### Input material:
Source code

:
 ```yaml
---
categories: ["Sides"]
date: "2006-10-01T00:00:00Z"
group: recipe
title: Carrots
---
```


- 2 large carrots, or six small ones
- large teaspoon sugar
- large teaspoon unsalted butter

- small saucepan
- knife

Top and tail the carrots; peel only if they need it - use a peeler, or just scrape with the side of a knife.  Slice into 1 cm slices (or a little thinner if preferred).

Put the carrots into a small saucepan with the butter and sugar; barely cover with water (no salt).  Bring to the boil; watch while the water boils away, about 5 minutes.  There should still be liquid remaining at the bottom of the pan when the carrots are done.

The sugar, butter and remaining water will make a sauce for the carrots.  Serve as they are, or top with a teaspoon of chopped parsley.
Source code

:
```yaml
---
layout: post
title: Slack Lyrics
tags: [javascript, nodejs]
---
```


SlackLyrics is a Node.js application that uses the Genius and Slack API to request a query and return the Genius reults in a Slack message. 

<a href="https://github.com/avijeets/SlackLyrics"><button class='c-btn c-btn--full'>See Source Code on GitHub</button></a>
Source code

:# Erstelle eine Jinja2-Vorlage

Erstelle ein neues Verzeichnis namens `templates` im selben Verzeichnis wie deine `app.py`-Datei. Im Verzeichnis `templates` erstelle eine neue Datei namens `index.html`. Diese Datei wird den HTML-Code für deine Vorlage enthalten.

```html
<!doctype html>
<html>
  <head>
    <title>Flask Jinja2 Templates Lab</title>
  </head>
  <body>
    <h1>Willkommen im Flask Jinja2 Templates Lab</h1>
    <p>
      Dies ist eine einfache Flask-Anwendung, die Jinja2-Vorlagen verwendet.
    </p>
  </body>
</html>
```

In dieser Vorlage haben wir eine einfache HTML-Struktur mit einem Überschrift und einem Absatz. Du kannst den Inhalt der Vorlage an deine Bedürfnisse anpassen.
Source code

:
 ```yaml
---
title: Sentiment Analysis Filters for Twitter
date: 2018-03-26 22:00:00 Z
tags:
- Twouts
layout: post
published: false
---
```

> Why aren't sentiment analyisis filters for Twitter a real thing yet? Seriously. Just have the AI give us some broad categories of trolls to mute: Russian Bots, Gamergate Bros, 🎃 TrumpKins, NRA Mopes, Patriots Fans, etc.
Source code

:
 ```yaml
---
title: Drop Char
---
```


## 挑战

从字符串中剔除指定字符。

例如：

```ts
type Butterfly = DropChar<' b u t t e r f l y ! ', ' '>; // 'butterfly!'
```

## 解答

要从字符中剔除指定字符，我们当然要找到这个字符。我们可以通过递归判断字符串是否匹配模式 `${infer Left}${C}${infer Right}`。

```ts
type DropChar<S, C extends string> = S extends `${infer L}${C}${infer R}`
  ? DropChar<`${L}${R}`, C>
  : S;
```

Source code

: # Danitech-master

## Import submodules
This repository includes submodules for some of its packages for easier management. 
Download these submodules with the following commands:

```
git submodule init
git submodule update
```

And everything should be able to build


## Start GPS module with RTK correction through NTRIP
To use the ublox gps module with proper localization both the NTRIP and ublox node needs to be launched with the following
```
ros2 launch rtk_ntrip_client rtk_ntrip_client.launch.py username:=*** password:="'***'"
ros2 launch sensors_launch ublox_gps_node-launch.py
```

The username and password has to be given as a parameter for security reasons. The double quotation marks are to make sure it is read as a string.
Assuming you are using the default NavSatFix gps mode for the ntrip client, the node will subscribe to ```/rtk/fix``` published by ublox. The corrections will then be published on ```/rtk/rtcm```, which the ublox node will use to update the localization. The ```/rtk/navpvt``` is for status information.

### Task requirements:
Repeat verbatim the opening run of entries, ending with the line that contains "Top and tail".

### Answer box:
Source code

:
 ```yaml
---
categories: ["Sides"]
date: "2006-10-01T00:00:00Z"
group: recipe
title: Carrots
---
```


- 2 large carrots, or six small ones
- large teaspoon sugar
- large teaspoon unsalted butter

- small saucepan
- knife

Top and tail the carrots; peel only if they need it - use a peeler, or just scrape with the side of a knife.  Slice into 1 cm slices (or a little thinner if preferred).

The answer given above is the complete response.